In Mexico, the country’s National Immigration Institute “posted videos showing hundreds of agents and National Guard members drilling on the southern border. It said the agents are ‘keeping vigilant in the states of southern Mexico … to enforce the immigration law.’”
Last month, authorities stopped hundreds of migrants from forming a caravan before they reached the border with Guatemala, with other caravans last year “broken up by Guatemalan authorities before they reached Mexico.”
Mark Morgan, acting Commissioner of the U.S. Customs and Border Protection, warned against the dangerous journey many were considering, saying “The dangerous journey both puts you in harm’s way and endangers the lives and health of those in the US and regional countries through the potential spread of COVID-19,” and that migrants shouldn’t “waste [their] time and money.”
Morgan also described the journey as “deadly,” saying that the U.S. Border Patrol “recovered more than 250 bodies along the U.S.-Mexico border last fiscal year,” and that they “saw two deaths just last week, when smugglers abandoned dozens of migrants in a winter storm that dumped two feet of snow near Big Bend, Texas.”
Last October, Central American countries heeded “President Donald Trump’s call to improve security on their own borders,” when a “new ‘migrant caravan’ headed to the United States’ border with Mexico, was turned back as it reached Guatemala, and its members were bussed back to their homes in Honduras.”
Back in 2018, “The United States Customs and Border Protection Agency struggled to contain an influx of migrants from Guatemala, Honduras, and other Central American countries,” with “thousands upon thousands of asylum seekers presenting themselves at the U.S.-Mexico border.”

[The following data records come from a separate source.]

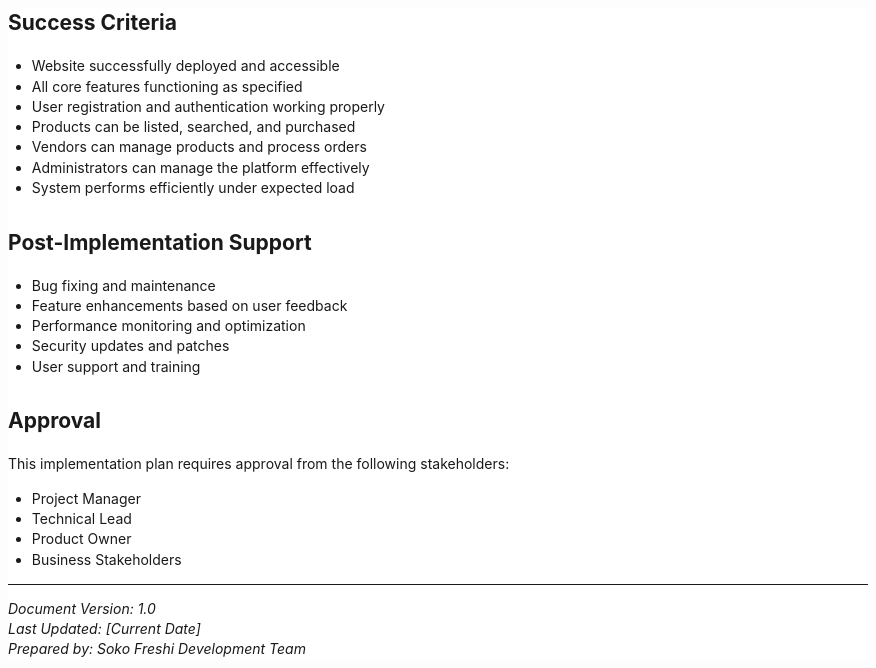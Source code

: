 ## Success Criteria
- Website successfully deployed and accessible
- All core features functioning as specified
- User registration and authentication working properly
- Products can be listed, searched, and purchased
- Vendors can manage products and process orders
- Administrators can manage the platform effectively
- System performs efficiently under expected load

## Post-Implementation Support
- Bug fixing and maintenance
- Feature enhancements based on user feedback
- Performance monitoring and optimization
- Security updates and patches
- User support and training

## Approval
This implementation plan requires approval from the following stakeholders:
- Project Manager
- Technical Lead
- Product Owner
- Business Stakeholders

---

*Document Version: 1.0*  
*Last Updated: [Current Date]*  
*Prepared by: Soko Freshi Development Team*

These migrant caravans stopped by early 2019 “after a series of changes including a ‘remain in Mexico’ policy that forced asylum seekers to wait for their hearings south of the U.S. border and pressure on the Mexican government to control their own southern border.” Mexican president Andrés Manuel López Obrador was criticized by some for “increasing hostility among Mexican law enforcement agents toward migrant caravans,” with The Guardian reporting that “Mexico has become Trump’s wall.”